## To do
All that should appear is the run of lines from the one containing "发表于 2021-1-16 19:23</a>" through the end of the records, each repeated exactly.

━━━ Dataset records

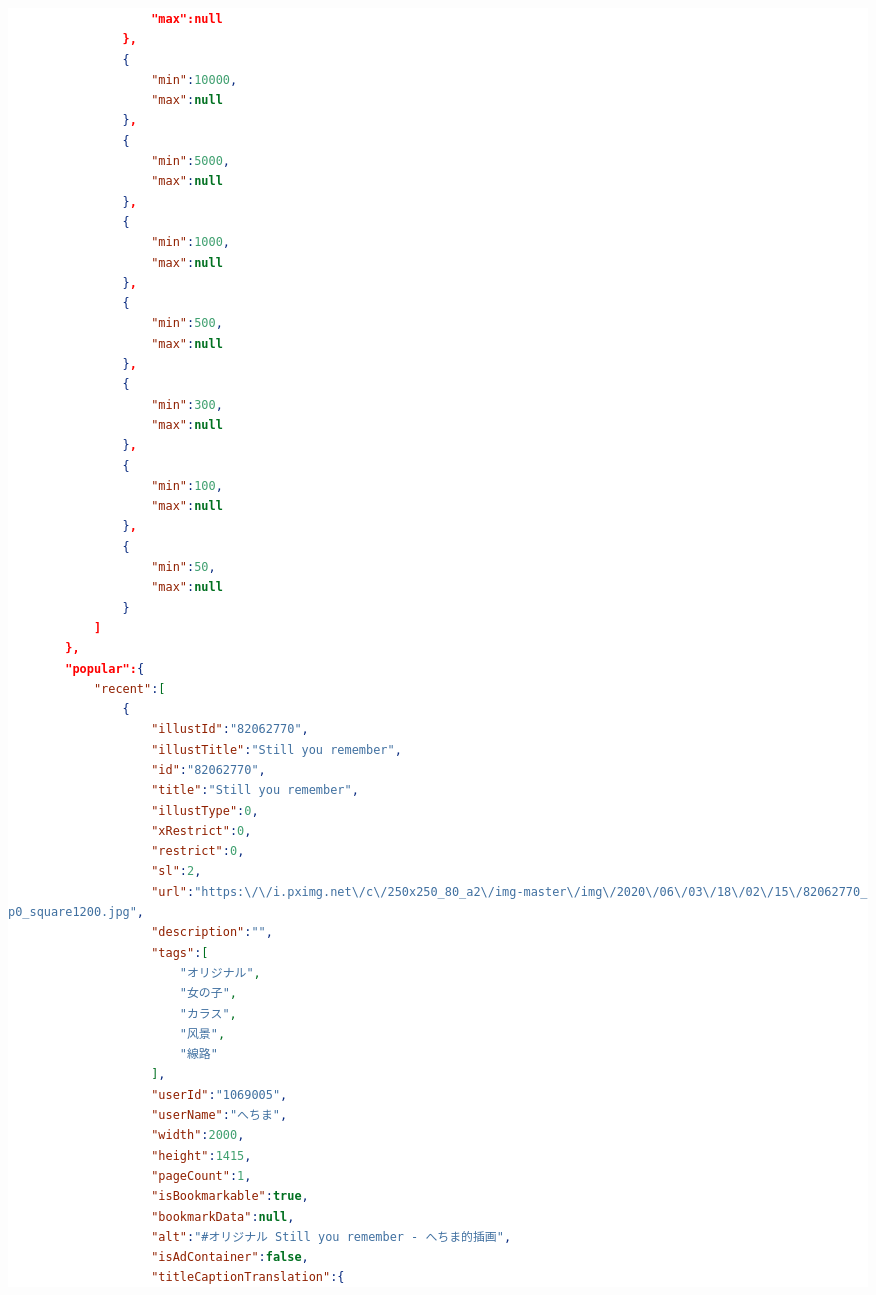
```json
                    "max":null
                },
                {
                    "min":10000,
                    "max":null
                },
                {
                    "min":5000,
                    "max":null
                },
                {
                    "min":1000,
                    "max":null
                },
                {
                    "min":500,
                    "max":null
                },
                {
                    "min":300,
                    "max":null
                },
                {
                    "min":100,
                    "max":null
                },
                {
                    "min":50,
                    "max":null
                }
            ]
        },
        "popular":{
            "recent":[
                {
                    "illustId":"82062770",
                    "illustTitle":"Still you remember",
                    "id":"82062770",
                    "title":"Still you remember",
                    "illustType":0,
                    "xRestrict":0,
                    "restrict":0,
                    "sl":2,
                    "url":"https:\/\/i.pximg.net\/c\/250x250_80_a2\/img-master\/img\/2020\/06\/03\/18\/02\/15\/82062770_p0_square1200.jpg",
                    "description":"",
                    "tags":[
                        "オリジナル",
                        "女の子",
                        "カラス",
                        "风景",
                        "線路"
                    ],
                    "userId":"1069005",
                    "userName":"へちま",
                    "width":2000,
                    "height":1415,
                    "pageCount":1,
                    "isBookmarkable":true,
                    "bookmarkData":null,
                    "alt":"#オリジナル Still you remember - へちま的插画",
                    "isAdContainer":false,
                    "titleCaptionTranslation":{
```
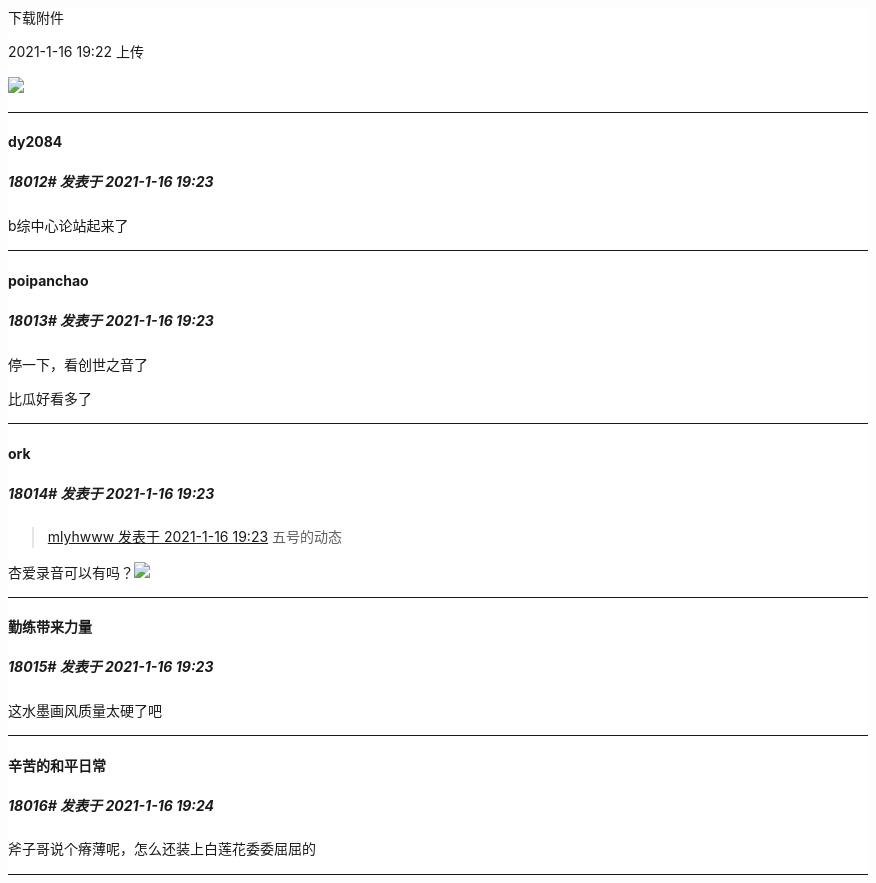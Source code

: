 下载附件


2021-1-16 19:22 上传


<img src="https://img.saraba1st.com/forum/202101/16/192211oj16a4lt8o19j1m9.jpg" referrerpolicy="no-referrer">


-----

####  dy2084  
##### 18012#       发表于 2021-1-16 19:23


b综中心论站起来了


-----

####  poipanchao  
##### 18013#       发表于 2021-1-16 19:23


停一下，看创世之音了

比瓜好看多了


-----

####  ork  
##### 18014#       发表于 2021-1-16 19:23


<blockquote><a href="httphttps://bbs.saraba1st.com/2b/forum.php?mod=redirect&amp;goto=findpost&amp;pid=50054901&amp;ptid=1978671" target="_blank">mlyhwww 发表于 2021-1-16 19:23</a>
五号的动态</blockquote>
杏爱录音可以有吗？<img src="https://static.saraba1st.com/image/smiley/face2017/065.png" referrerpolicy="no-referrer">


-----

####  勤练带来力量  
##### 18015#       发表于 2021-1-16 19:23


这水墨画风质量太硬了吧


-----

####  辛苦的和平日常  
##### 18016#       发表于 2021-1-16 19:24


斧子哥说个瘠薄呢，怎么还装上白莲花委委屈屈的


-----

━━━━━━

## Response to the exercise
<blockquote><a href="httphttps://bbs.saraba1st.com/2b/forum.php?mod=redirect&amp;goto=findpost&amp;pid=50054901&amp;ptid=1978671" target="_blank">mlyhwww 发表于 2021-1-16 19:23</a>
五号的动态</blockquote>
杏爱录音可以有吗？<img src="https://static.saraba1st.com/image/smiley/face2017/065.png" referrerpolicy="no-referrer">


-----

####  勤练带来力量  
##### 18015#       发表于 2021-1-16 19:23


这水墨画风质量太硬了吧


-----

####  辛苦的和平日常  
##### 18016#       发表于 2021-1-16 19:24


斧子哥说个瘠薄呢，怎么还装上白莲花委委屈屈的


-----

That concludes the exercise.